Il faut regarder le vidéo de la course, après 2h40min de course, car le coup de bordure des Anglais, bien épaulés par les Belges, va demeurer dans les annales du sport cycliste. Le peloton évoluait vent de face, l’allure s’est accélérée à l’approche d’un virage sur la droite, puis ce fut le coup de bordure classique, à près de… 70 km/h, excusez un peu.

Du coup, la bonne partait avec plus de 30 coureurs. De l’aveu de l’intéressé, Peter Sagan a failli manquer le coup et a été le dernier à s’accrocher!

Jusque là donc, parfaite maitrise des Anglais, des Belges, voire des Italiens, des Norvégiens, des Australiens et des Suisses. Les Français, les Néerlandais, les Espagnols ont presque tous passés à la trappe sur ce coup là!

C’est dans les 10 derniers kilomètres que les équipes bien représentées devant ont perdu la course, je pense notamment aux Belges.

Avec des coureurs comme Van Avermaet, Roelandts, Naesen et Stuyven, il fallait que les Belges créent une course de mouvement devant, en attaquant à tour de rôle.

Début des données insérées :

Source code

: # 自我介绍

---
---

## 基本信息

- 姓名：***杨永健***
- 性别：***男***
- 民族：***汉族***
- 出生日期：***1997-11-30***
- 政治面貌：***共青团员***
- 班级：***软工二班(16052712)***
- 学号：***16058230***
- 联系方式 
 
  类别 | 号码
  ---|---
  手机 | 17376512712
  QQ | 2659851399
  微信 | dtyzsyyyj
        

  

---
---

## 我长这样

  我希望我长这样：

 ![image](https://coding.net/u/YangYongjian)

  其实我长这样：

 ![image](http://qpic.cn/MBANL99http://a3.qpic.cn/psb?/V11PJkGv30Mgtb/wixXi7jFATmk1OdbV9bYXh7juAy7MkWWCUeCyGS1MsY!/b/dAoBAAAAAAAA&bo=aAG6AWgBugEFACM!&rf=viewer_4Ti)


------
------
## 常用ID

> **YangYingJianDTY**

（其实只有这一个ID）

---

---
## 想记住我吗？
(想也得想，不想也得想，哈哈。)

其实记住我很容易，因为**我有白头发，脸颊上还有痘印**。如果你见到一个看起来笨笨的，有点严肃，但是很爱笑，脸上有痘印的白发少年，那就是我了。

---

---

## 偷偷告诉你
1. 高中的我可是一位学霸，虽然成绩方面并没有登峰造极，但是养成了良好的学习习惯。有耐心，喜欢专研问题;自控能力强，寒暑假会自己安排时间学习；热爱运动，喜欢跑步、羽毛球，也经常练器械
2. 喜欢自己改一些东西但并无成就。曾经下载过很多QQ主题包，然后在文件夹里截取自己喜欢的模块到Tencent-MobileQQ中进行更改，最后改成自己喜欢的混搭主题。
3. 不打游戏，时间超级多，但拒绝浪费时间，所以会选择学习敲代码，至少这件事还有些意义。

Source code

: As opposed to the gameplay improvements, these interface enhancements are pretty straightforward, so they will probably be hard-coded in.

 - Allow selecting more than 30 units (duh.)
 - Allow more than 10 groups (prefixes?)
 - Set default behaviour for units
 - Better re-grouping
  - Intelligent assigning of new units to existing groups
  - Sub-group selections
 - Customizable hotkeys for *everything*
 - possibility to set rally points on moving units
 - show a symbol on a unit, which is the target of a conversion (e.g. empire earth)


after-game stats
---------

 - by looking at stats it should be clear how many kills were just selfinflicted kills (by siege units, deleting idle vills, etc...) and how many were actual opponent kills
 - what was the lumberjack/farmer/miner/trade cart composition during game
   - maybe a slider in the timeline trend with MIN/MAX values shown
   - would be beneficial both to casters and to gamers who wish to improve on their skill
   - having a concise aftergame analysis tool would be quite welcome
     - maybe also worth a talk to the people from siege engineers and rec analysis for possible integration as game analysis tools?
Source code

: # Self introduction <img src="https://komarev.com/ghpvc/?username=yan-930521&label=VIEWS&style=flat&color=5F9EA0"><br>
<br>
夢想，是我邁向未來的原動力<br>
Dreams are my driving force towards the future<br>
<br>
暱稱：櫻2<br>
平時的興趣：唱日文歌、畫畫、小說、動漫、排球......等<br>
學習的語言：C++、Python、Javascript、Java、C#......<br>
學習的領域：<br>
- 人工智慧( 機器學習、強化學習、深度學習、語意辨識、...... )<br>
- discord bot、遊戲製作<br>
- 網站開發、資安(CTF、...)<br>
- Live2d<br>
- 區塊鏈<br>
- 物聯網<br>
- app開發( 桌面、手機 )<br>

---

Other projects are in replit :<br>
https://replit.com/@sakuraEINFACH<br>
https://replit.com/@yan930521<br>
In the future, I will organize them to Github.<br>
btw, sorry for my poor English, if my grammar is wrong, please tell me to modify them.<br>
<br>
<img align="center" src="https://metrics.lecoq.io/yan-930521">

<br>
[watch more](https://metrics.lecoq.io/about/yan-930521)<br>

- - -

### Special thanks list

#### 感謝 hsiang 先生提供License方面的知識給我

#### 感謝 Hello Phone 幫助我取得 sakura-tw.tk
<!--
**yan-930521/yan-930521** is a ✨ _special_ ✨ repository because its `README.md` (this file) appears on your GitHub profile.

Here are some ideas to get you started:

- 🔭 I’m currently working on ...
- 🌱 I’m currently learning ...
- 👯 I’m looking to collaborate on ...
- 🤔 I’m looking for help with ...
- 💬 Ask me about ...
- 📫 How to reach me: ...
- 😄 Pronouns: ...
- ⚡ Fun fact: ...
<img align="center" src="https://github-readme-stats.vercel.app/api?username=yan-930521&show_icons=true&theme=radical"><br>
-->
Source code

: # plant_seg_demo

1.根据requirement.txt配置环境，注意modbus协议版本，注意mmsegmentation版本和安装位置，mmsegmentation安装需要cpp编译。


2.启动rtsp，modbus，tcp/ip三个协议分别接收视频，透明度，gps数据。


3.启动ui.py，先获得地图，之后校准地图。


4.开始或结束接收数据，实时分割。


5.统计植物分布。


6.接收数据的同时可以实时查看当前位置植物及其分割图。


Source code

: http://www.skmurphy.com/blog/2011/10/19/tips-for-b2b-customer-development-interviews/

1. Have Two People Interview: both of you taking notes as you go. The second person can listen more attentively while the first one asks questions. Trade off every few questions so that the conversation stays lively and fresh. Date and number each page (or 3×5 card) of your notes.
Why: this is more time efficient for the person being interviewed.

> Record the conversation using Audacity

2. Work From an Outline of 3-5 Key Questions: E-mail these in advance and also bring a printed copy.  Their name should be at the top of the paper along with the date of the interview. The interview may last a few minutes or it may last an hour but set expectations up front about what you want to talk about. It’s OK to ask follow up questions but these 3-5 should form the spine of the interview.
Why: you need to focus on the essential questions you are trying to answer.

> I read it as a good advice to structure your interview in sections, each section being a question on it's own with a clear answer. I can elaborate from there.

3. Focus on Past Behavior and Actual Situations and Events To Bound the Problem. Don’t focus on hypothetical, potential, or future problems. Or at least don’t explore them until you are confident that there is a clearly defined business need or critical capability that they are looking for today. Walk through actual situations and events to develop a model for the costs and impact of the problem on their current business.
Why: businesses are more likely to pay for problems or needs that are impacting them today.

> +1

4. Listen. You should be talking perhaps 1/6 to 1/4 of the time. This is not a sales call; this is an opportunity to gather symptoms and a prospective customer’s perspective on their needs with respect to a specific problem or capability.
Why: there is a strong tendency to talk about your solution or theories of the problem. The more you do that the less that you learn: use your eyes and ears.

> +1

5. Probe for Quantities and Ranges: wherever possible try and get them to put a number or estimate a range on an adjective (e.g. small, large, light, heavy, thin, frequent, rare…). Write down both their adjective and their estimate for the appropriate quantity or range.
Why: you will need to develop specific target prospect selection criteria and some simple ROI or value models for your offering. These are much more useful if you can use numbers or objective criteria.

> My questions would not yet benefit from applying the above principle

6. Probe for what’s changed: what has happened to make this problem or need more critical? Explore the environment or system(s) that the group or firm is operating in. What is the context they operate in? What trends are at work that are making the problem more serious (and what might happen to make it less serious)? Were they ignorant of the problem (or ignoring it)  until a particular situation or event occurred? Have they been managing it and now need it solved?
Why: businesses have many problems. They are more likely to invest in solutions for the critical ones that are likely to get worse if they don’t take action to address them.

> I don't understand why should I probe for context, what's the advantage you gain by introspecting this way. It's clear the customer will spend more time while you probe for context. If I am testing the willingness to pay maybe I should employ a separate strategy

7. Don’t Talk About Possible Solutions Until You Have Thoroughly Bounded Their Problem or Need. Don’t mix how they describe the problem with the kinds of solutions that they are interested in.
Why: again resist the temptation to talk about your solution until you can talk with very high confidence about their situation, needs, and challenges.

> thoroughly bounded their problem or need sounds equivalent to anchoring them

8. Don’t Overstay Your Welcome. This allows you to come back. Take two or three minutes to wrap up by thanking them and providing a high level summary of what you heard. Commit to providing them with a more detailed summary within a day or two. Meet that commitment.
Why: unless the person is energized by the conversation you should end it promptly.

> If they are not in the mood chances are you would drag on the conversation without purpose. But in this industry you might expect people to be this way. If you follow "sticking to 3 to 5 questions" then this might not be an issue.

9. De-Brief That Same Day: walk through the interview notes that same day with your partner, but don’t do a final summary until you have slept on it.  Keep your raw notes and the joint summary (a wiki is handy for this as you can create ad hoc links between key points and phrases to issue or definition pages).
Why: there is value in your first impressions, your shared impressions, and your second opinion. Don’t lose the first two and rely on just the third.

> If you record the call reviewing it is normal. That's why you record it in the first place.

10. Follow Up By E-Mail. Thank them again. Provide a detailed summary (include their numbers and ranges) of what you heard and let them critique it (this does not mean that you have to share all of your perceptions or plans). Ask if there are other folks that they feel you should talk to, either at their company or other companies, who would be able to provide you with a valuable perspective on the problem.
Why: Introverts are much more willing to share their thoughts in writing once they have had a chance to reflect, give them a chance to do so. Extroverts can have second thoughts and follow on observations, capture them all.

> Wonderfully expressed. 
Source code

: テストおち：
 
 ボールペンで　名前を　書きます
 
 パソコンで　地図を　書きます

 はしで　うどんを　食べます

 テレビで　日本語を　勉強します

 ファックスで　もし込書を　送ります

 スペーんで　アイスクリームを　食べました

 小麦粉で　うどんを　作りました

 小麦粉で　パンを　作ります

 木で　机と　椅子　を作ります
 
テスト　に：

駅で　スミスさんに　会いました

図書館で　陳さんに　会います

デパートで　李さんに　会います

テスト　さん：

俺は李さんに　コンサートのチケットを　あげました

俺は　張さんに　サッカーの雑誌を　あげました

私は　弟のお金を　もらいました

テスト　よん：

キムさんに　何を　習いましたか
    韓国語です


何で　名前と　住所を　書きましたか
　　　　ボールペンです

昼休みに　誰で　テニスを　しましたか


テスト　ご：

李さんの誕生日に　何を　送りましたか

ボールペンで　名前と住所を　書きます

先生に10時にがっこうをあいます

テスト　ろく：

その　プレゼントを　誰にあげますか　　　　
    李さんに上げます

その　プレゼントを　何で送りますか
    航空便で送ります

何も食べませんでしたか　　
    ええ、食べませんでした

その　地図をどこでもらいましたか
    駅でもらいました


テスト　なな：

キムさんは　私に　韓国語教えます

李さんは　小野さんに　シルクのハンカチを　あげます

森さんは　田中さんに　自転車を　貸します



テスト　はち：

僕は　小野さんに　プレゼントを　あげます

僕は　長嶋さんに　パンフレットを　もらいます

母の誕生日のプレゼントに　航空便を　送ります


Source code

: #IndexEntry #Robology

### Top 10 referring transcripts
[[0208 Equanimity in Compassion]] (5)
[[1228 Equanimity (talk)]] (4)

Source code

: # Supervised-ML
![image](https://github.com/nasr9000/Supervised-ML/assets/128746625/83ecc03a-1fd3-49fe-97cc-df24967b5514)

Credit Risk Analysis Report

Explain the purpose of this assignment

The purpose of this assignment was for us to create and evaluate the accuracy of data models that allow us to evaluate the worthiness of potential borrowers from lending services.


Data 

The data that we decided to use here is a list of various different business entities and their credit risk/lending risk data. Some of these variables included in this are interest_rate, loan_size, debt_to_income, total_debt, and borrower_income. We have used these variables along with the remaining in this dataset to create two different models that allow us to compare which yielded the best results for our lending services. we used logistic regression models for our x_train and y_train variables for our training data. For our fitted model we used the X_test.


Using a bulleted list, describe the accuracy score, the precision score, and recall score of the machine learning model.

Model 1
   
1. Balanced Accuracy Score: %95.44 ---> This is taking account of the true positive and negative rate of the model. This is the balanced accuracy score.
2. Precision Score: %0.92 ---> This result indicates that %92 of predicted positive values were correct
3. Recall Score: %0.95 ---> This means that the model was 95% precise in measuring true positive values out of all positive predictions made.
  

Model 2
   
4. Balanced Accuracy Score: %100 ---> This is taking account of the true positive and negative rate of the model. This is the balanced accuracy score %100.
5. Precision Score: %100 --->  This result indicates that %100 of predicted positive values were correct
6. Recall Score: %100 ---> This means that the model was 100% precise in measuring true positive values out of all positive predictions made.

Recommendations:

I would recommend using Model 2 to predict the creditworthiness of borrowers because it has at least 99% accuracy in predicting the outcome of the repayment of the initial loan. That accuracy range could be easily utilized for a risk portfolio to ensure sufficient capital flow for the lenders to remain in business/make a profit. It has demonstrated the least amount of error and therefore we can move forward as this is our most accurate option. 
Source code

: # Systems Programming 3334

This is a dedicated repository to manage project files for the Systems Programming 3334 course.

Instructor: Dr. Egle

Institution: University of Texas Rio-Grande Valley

C’est ainsi qu’ils auraient notamment pu sortir Sagan probablement, qui disposait de beaucoup moins d‘équipiers pour faire le travail. Avec un Italien et un Australien, une échappée de trois coureurs aurait pu aller au bout selon moi. Au lieu de cela, les Belges ont parfaitement amené pour Sagan, roulant à un tempo élevé en tête de course. Ca servait à quoi? Il était évident que ça ne reviendrait pas derrière…

Idem pour les Australiens: pourquoi ne pas avoir lancé Mathew Hayman devant?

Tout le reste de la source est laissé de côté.